A large proportion of the function of batteries arises from the electrodes, and these are in turn mediated by the atomic-scale perturbations or changes in the crystal structure during an electrochemical process (e.g. battery use). Sodium insertion and extraction into/from electrodes during charge/discharge can lead to dramatic changes in the crystal structure and these are typically detrimental to performance. By understanding how and when large structural changes occur, electrochemical limits and solid state chemistry can be invoked to provide solutions. Therefore, to understand battery function and improve performance it is critical to probe the crystal structure evolution in situ or operando - while an electrochemical process is occurring inside a battery.

This presentation will showcase some of our recent work on tracking the structural evolution of electrodes during battery operation with a particular emphasis on the sodium location and distribution.
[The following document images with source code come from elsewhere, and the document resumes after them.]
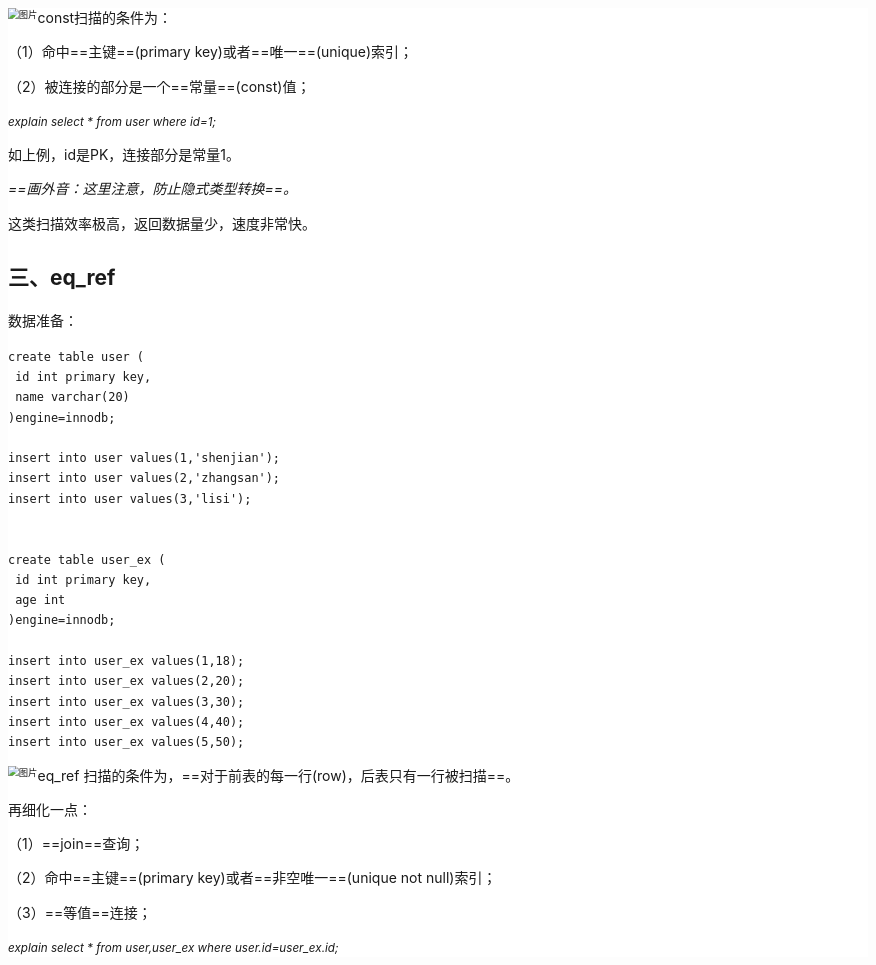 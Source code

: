 <img src="https://mmbiz.qpic.cn/mmbiz_png/YrezxckhYOzS3mqTglTB9ice5JKew3pcpIGbXECfCA24OLNkxFTR3t5oGE825MgalSyM1n6YFxhwiaY5oR5XDibJA/640?wx_fmt=png&tp=wxpic&wxfrom=5&wx_lazy=1&wx_co=1" alt="图片" style="zoom:67%; float:left" />

const扫描的条件为：

（1）命中==主键==(primary key)或者==唯一==(unique)索引；

（2）被连接的部分是一个==常量==(const)值；

<small>*explain select \* from user where id=1;*</small>

如上例，id是PK，连接部分是常量1。

*==画外音：这里注意，防止隐式类型转换==。*

这类扫描效率极高，返回数据量少，速度非常快。

## 三、eq_ref

数据准备：

```mysql
create table user (
 id int primary key,
 name varchar(20)
)engine=innodb;

insert into user values(1,'shenjian');
insert into user values(2,'zhangsan');
insert into user values(3,'lisi');


create table user_ex (
 id int primary key,
 age int
)engine=innodb;

insert into user_ex values(1,18);
insert into user_ex values(2,20);
insert into user_ex values(3,30);
insert into user_ex values(4,40);
insert into user_ex values(5,50);
```

<img src="https://mmbiz.qpic.cn/mmbiz_png/YrezxckhYOzS3mqTglTB9ice5JKew3pcp64aqwEicguQOMJgNIyibr1Licjf2dDqW60ypCVVkLMLS4obdTPh0hL2cg/640?wx_fmt=jpeg&tp=wxpic&wxfrom=5&wx_lazy=1&wx_co=1" alt="图片" style="zoom:67%; float:left" />

eq_ref 扫描的条件为，==对于前表的每一行(row)，后表只有一行被扫描==。

再细化一点：

（1）==join==查询；

（2）命中==主键==(primary key)或者==非空唯一==(unique not null)索引；

（3）==等值==连接；

<small>*explain select \* from user,user_ex where user.id=user_ex.id;*</small>

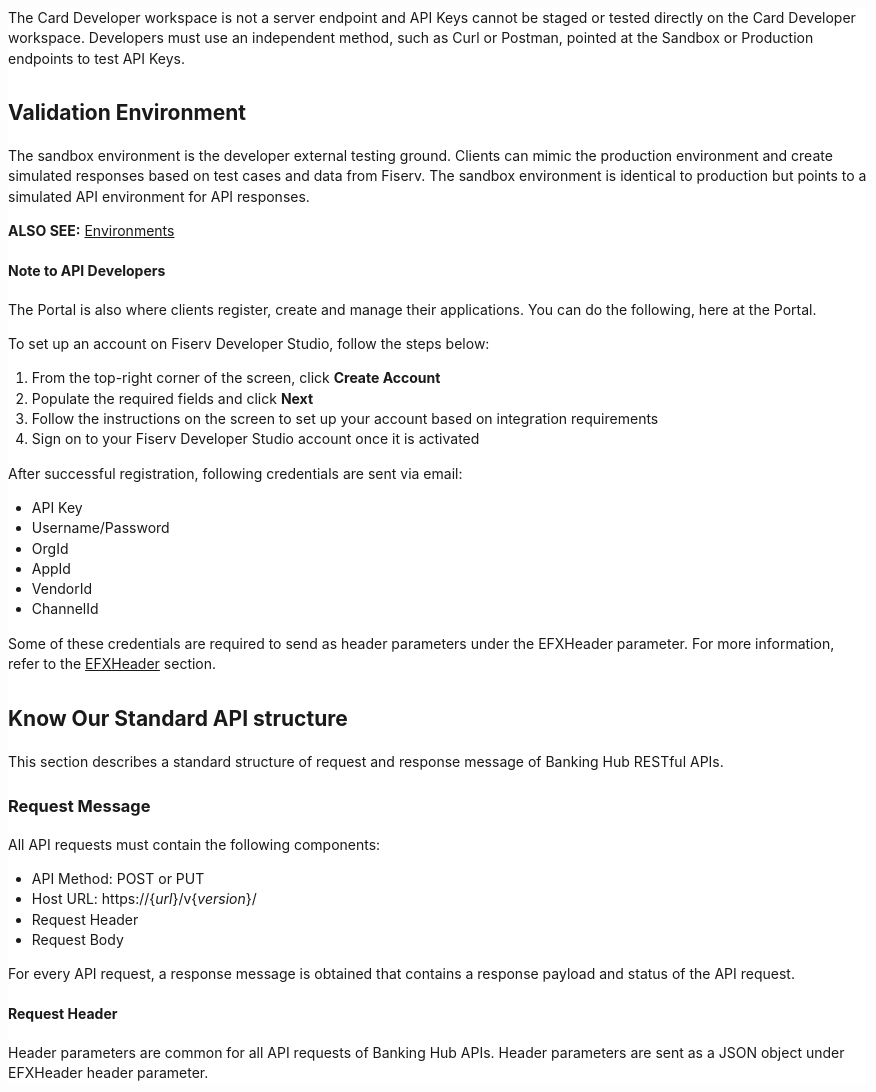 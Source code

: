 
The Card Developer workspace is not a server endpoint and API Keys cannot be staged or tested directly on the Card Developer workspace. Developers must use an independent method, such as Curl or Postman, pointed at the Sandbox or Production endpoints to test API Keys.


## Validation Environment
The sandbox environment is the developer external testing ground. Clients can mimic the production environment and create simulated responses based on test cases and data from Fiserv. The sandbox environment is identical to production but points to a simulated API environment for API responses.

**ALSO SEE:** [Environments](https://card-dit1-dsp.apimz.onefiserv.net:8079/documentation/api-portal-card-developers/environments-0)


#### Note to API Developers

The Portal is also where clients register, create and manage their applications.  You can do the following, here at the Portal.

To set up an account on Fiserv Developer Studio, follow the steps below:
1.	From the top-right corner of the screen, click **Create Account**
2.	Populate the required fields and click **Next**
3.	Follow the instructions on the screen to set up your account based on integration requirements
4.	Sign on to your Fiserv Developer Studio account once it is activated


After successful registration, following credentials are sent via email:
- API Key
- Username/Password
- OrgId 
- AppId
- VendorId 
- ChannelId

Some of these credentials are required to send as header parameters under the EFXHeader parameter. For more information, refer to the <a href="?path=docs/api-ref-EFX-header.md" target="_blank" title="Click to open" >EFXHeader</a> section.

## Know Our Standard API structure 

This section describes a standard structure of request and response message of Banking Hub RESTful APIs. 

### Request Message

All API requests must contain the following components:

*	API Method: POST or PUT
*   Host URL:  https://{_url_}/v{_version_}/
*	Request Header
*	Request Body

For every API request, a response message is obtained that contains a response payload and status of the API request.
#### Request Header
Header parameters are common for all API requests of Banking Hub APIs. Header parameters are sent as a JSON object under EFXHeader header parameter.
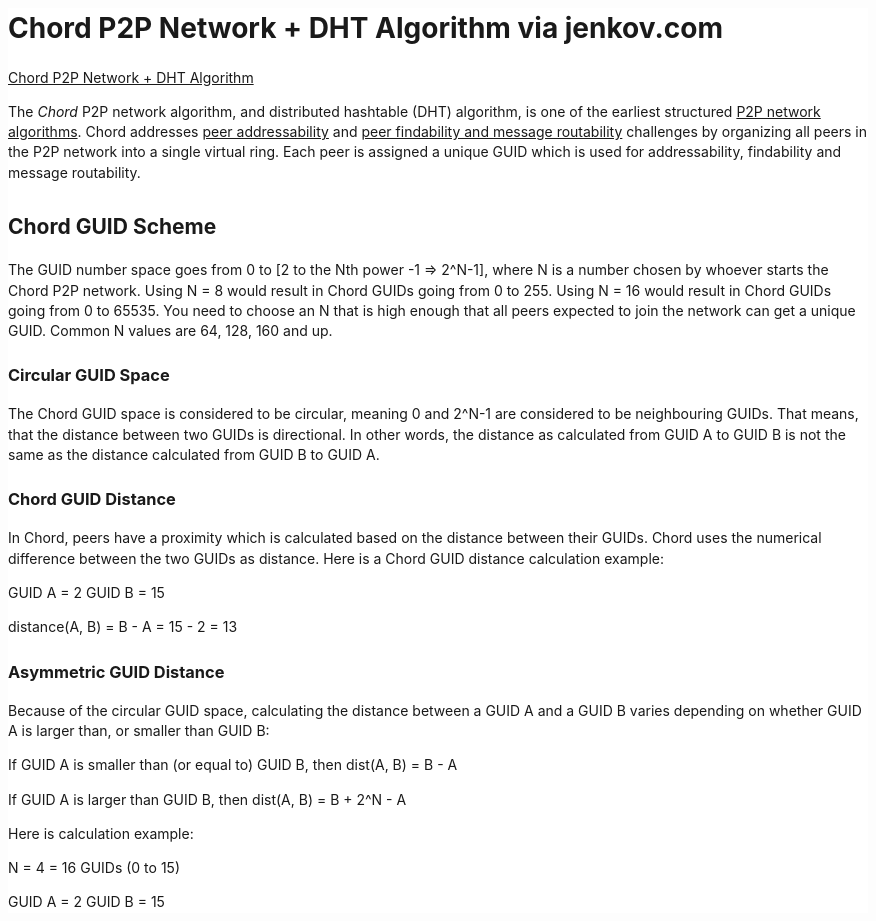 # Chord P2P Network + DHT Algorithm via jenkov.com

[Chord P2P Network + DHT Algorithm](https://jenkov.com/tutorials/p2p/chord.html)

The _Chord_ P2P network algorithm, and distributed hashtable (DHT) algorithm, is one of the earliest structured [P2P network algorithms](https://jenkov.com/tutorials/p2p/index.html#p2p-network-algorithms). Chord addresses [peer addressability](https://jenkov.com/tutorials/p2p/peer-addressability.html) and [peer findability and message routability](https://jenkov.com/tutorials/p2p/peer-findability-and-message-routability.html) challenges by organizing all peers in the P2P network into a single virtual ring. Each peer is assigned a unique GUID which is used for addressability, findability and message routability.

## Chord GUID Scheme

The GUID number space goes from 0 to \[2 to the Nth power -1 =&gt; 2^N-1\], where N is a number chosen by whoever starts the Chord P2P network. Using N = 8 would result in Chord GUIDs going from 0 to 255. Using N = 16 would result in Chord GUIDs going from 0 to 65535. You need to choose an N that is high enough that all peers expected to join the network can get a unique GUID. Common N values are 64, 128, 160 and up.

### Circular GUID Space

The Chord GUID space is considered to be circular, meaning 0 and 2^N-1 are considered to be neighbouring GUIDs. That means, that the distance between two GUIDs is directional. In other words, the distance as calculated from GUID A to GUID B is not the same as the distance calculated from GUID B to GUID A.

### Chord GUID Distance

In Chord, peers have a proximity which is calculated based on the distance between their GUIDs. Chord uses the numerical difference between the two GUIDs as distance. Here is a Chord GUID distance calculation example:

GUID A = 2
GUID B = 15

distance(A, B) = B - A = 15 - 2 = 13

### Asymmetric GUID Distance

Because of the circular GUID space, calculating the distance between a GUID A and a GUID B varies depending on whether GUID A is larger than, or smaller than GUID B:

If GUID A is smaller than (or equal to) GUID B, then dist(A, B) = B - A

If GUID A is larger than GUID B, then dist(A, B) = B + 2^N - A

Here is calculation example:

N = 4  = 16 GUIDs (0 to 15)

GUID A = 2
GUID B = 15
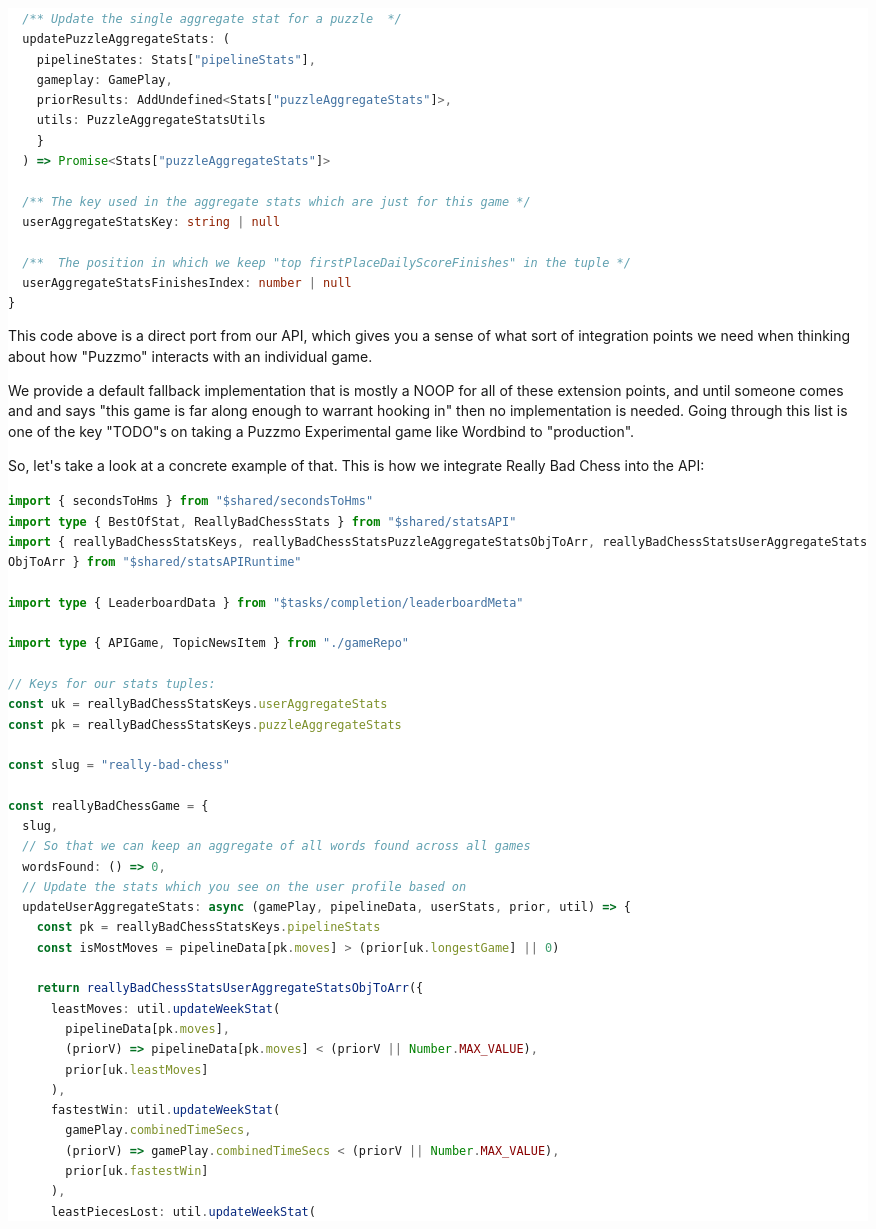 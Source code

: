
 ```ts
  /** Update the single aggregate stat for a puzzle  */
  updatePuzzleAggregateStats: (
    pipelineStates: Stats["pipelineStats"],
    gameplay: GamePlay,
    priorResults: AddUndefined<Stats["puzzleAggregateStats"]>,
    utils: PuzzleAggregateStatsUtils
    }
  ) => Promise<Stats["puzzleAggregateStats"]>

  /** The key used in the aggregate stats which are just for this game */
  userAggregateStatsKey: string | null

  /**  The position in which we keep "top firstPlaceDailyScoreFinishes" in the tuple */
  userAggregateStatsFinishesIndex: number | null
}
```

This code above is a direct port from our API, which gives you a sense of what sort of integration points we need when thinking about how "Puzzmo" interacts with an individual game.

We provide a default fallback implementation that is mostly a NOOP for all of these extension points, and until someone comes and and says "this game is far along enough to warrant hooking in" then no implementation is needed. Going through this list is one of the key "TODO"s on taking a Puzzmo Experimental game like Wordbind to "production".

So, let's take a look at a concrete example of that. This is how we integrate Really Bad Chess into the API:

```ts
import { secondsToHms } from "$shared/secondsToHms"
import type { BestOfStat, ReallyBadChessStats } from "$shared/statsAPI"
import { reallyBadChessStatsKeys, reallyBadChessStatsPuzzleAggregateStatsObjToArr, reallyBadChessStatsUserAggregateStatsObjToArr } from "$shared/statsAPIRuntime"

import type { LeaderboardData } from "$tasks/completion/leaderboardMeta"

import type { APIGame, TopicNewsItem } from "./gameRepo"

// Keys for our stats tuples:
const uk = reallyBadChessStatsKeys.userAggregateStats
const pk = reallyBadChessStatsKeys.puzzleAggregateStats

const slug = "really-bad-chess"

const reallyBadChessGame = {
  slug,
  // So that we can keep an aggregate of all words found across all games
  wordsFound: () => 0,
  // Update the stats which you see on the user profile based on
  updateUserAggregateStats: async (gamePlay, pipelineData, userStats, prior, util) => {
    const pk = reallyBadChessStatsKeys.pipelineStats
    const isMostMoves = pipelineData[pk.moves] > (prior[uk.longestGame] || 0)

    return reallyBadChessStatsUserAggregateStatsObjToArr({
      leastMoves: util.updateWeekStat(
        pipelineData[pk.moves],
        (priorV) => pipelineData[pk.moves] < (priorV || Number.MAX_VALUE),
        prior[uk.leastMoves]
      ),
      fastestWin: util.updateWeekStat(
        gamePlay.combinedTimeSecs,
        (priorV) => gamePlay.combinedTimeSecs < (priorV || Number.MAX_VALUE),
        prior[uk.fastestWin]
      ),
      leastPiecesLost: util.updateWeekStat(
```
Examples will include studies on the Na₃V₂O_2x(PO₄)₂F_3-2x system, Fe[Fe(CN)₆]1-x.yH₂O framework materials, layered P2 and O3 polymorphs of Na_2/3Fe_2/3Mn_1/3O₂ at varying current rates and layered P2 Na_2/3Mn_0.8Ti_0.1Fe_0.1O₂ and Na_2/3Mn_0.8Mg_0.2O₂materials. The relationship between electrochemical parameters such as current rate, number of cycles and battery history will be tied with phase transitions and sodium site occupancy evolution. Such detailed relationships will help to build an atomic scale picture of electrode functionality.

The message in the presentation will be the ability to literally “see” how sodium behaves in such electrodes and thus build a sodium-centred picture of battery function. For room temperature sodium-ion batteries based on intercalation chemistry to become a reality the insertion/extraction process needs to be understood and manipulated.